African Press International (API)

"Daily Online News Channel".

Tanzania: Struggle to bring back rhinos from South Africa

Posted by African Press International on June 18, 2008

 

Nobody knew that Tanzania was struggling to bring back its own rhinos that were taken to South Africa, until a high placed Leon Sullivan delegation jetted in.

The United States Government has shown interest to assist Tanzania in bringing back a pack of Rhinoceroses that had been taken to a South African animal sanctuary some years ago and now the country is struggling to have the animals back. The Secretary of the US Department of Interior, Dirk Kempthorne who represented President George Bush at the Leon Sullivan Summit in Arusha said the US would help Tanzania to transport the Rhinos from south Africa.

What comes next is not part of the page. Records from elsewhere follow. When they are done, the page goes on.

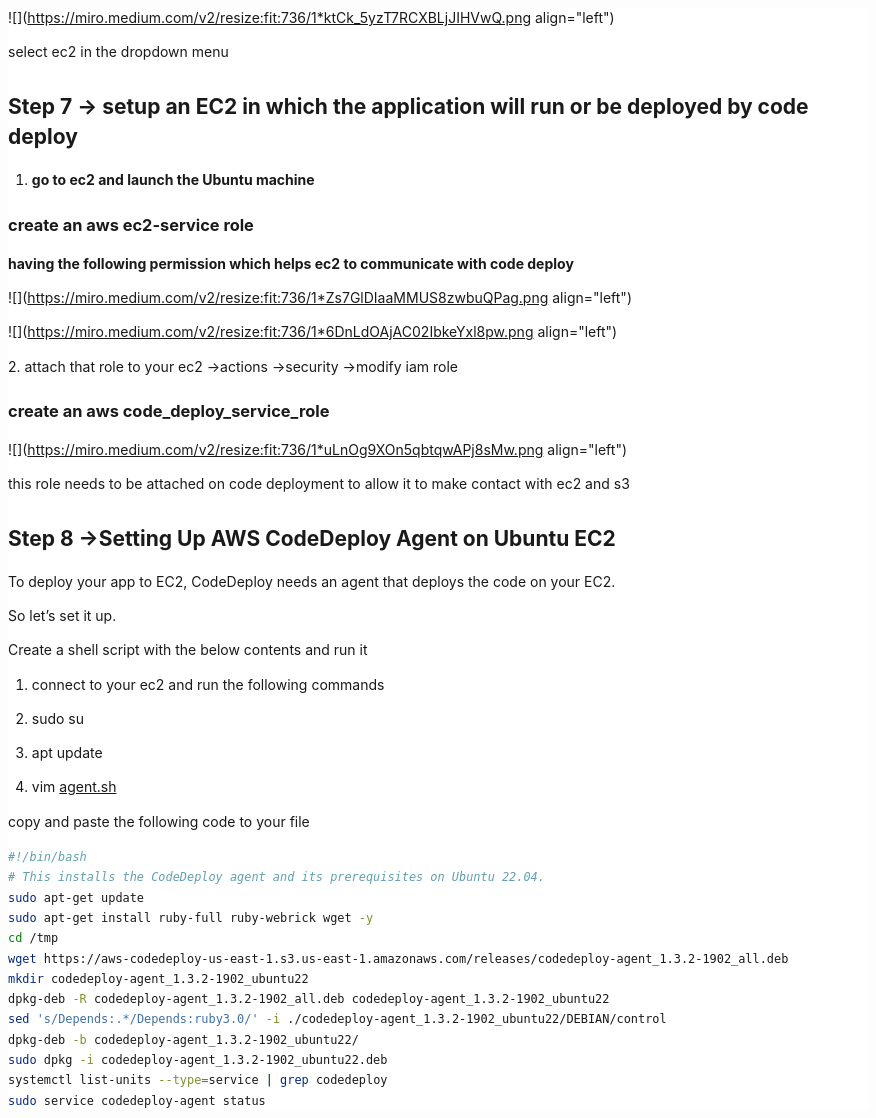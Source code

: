 
![](https://miro.medium.com/v2/resize:fit:736/1*ktCk_5yzT7RCXBLjJIHVwQ.png align="left")

select ec2 in the dropdown menu

## **Step 7 → setup an EC2 in which the application will run or be deployed by code deploy**

1. **go to ec2 and launch the Ubuntu machine**
    

### **create an aws ec2-service role**

**having the following permission which helps ec2 to communicate with code deploy**

![](https://miro.medium.com/v2/resize:fit:736/1*Zs7GlDIaaMMUS8zwbuQPag.png align="left")

![](https://miro.medium.com/v2/resize:fit:736/1*6DnLdOAjAC02IbkeYxl8pw.png align="left")

2\. attach that role to your ec2 →actions →security →modify iam role

### **create an aws code\_deploy\_service\_role**

![](https://miro.medium.com/v2/resize:fit:736/1*uLnOg9XOn5qbtqwAPj8sMw.png align="left")

this role needs to be attached on code deployment to allow it to make contact with ec2 and s3

## **Step 8 →Setting Up AWS CodeDeploy Agent on Ubuntu EC2**

To deploy your app to EC2, CodeDeploy needs an agent that deploys the code on your EC2.

So let’s set it up.

Create a shell script with the below contents and run it

1. connect to your ec2 and run the following commands
    
2. sudo su
    
3. apt update
    
4. vim [agent.sh](http://agent.sh)
    

copy and paste the following code to your file

```bash
#!/bin/bash
# This installs the CodeDeploy agent and its prerequisites on Ubuntu 22.04.
sudo apt-get update
sudo apt-get install ruby-full ruby-webrick wget -y
cd /tmp
wget https://aws-codedeploy-us-east-1.s3.us-east-1.amazonaws.com/releases/codedeploy-agent_1.3.2-1902_all.deb
mkdir codedeploy-agent_1.3.2-1902_ubuntu22 
dpkg-deb -R codedeploy-agent_1.3.2-1902_all.deb codedeploy-agent_1.3.2-1902_ubuntu22 
sed 's/Depends:.*/Depends:ruby3.0/' -i ./codedeploy-agent_1.3.2-1902_ubuntu22/DEBIAN/control 
dpkg-deb -b codedeploy-agent_1.3.2-1902_ubuntu22/ 
sudo dpkg -i codedeploy-agent_1.3.2-1902_ubuntu22.deb
systemctl list-units --type=service | grep codedeploy 
sudo service codedeploy-agent status
```
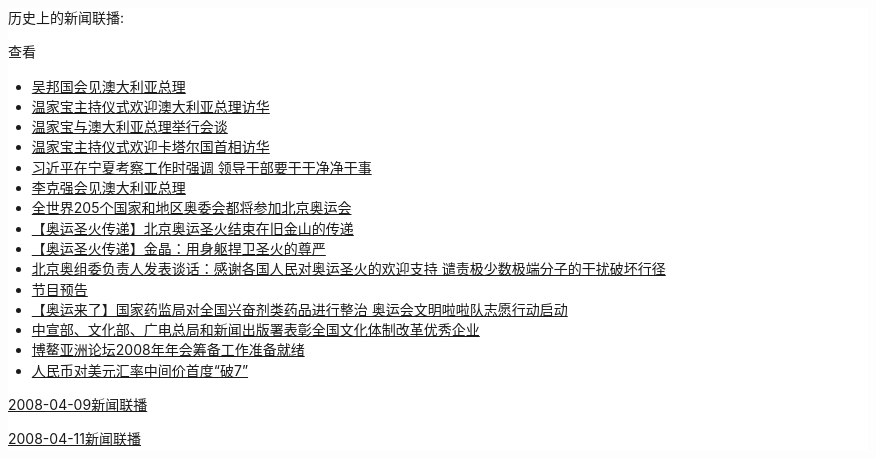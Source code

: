 历史上的新闻联播:

 查看
 

* [吴邦国会见澳大利亚总理](#吴邦国会见澳大利亚总理)
* [温家宝主持仪式欢迎澳大利亚总理访华](#温家宝主持仪式欢迎澳大利亚总理访华)
* [温家宝与澳大利亚总理举行会谈](#温家宝与澳大利亚总理举行会谈)
* [温家宝主持仪式欢迎卡塔尔国首相访华](#温家宝主持仪式欢迎卡塔尔国首相访华)
* [习近平在宁夏考察工作时强调 领导干部要干干净净干事](#习近平在宁夏考察工作时强调-领导干部要干干净净干事)
* [李克强会见澳大利亚总理](#李克强会见澳大利亚总理)
* [全世界205个国家和地区奥委会都将参加北京奥运会](#全世界205个国家和地区奥委会都将参加北京奥运会)
* [【奥运圣火传递】北京奥运圣火结束在旧金山的传递](#【奥运圣火传递】北京奥运圣火结束在旧金山的传递)
* [【奥运圣火传递】金晶：用身躯捍卫圣火的尊严](#【奥运圣火传递】金晶：用身躯捍卫圣火的尊严)
* [北京奥组委负责人发表谈话：感谢各国人民对奥运圣火的欢迎支持 谴责极少数极端分子的干扰破坏行径](#北京奥组委负责人发表谈话：感谢各国人民对奥运圣火的欢迎支持-谴责极少数极端分子的干扰破坏行径)
* [节目预告](#节目预告)
* [【奥运来了】国家药监局对全国兴奋剂类药品进行整治 奥运会文明啦啦队志愿行动启动](#【奥运来了】国家药监局对全国兴奋剂类药品进行整治-奥运会文明啦啦队志愿行动启动)
* [中宣部、文化部、广电总局和新闻出版署表彰全国文化体制改革优秀企业](#中宣部、文化部、广电总局和新闻出版署表彰全国文化体制改革优秀企业)
* [博鳌亚洲论坛2008年年会筹备工作准备就绪](#博鳌亚洲论坛2008年年会筹备工作准备就绪)
* [人民币对美元汇率中间价首度“破7”](#人民币对美元汇率中间价首度“破7”)






[2008-04-09新闻联播](/xinwenlianbo/20080409)


[2008-04-11新闻联播](/xinwenlianbo/20080411)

The Secretary of Interior stated this recently when he, together with other Leon Sullivan Summit delegates visited the Ngorongoro Conservation Area Authority as part of the convention program. Kempthorne was responding to the issue raised by the director of wildlife, Erasmus Tarimo regarding the rare species of Rhinoceroses that were taken to South Africa by a farmer who reportedly runs a wildlife sanctuary in the country.
Apparently Tanzania is negotiating with the South African Government on how the animals could be brought back in order to boost the number of Rhinos in local National parks and game reserves. According to Tarimo, the only problem so far is how to fly the huge and heavy animals here.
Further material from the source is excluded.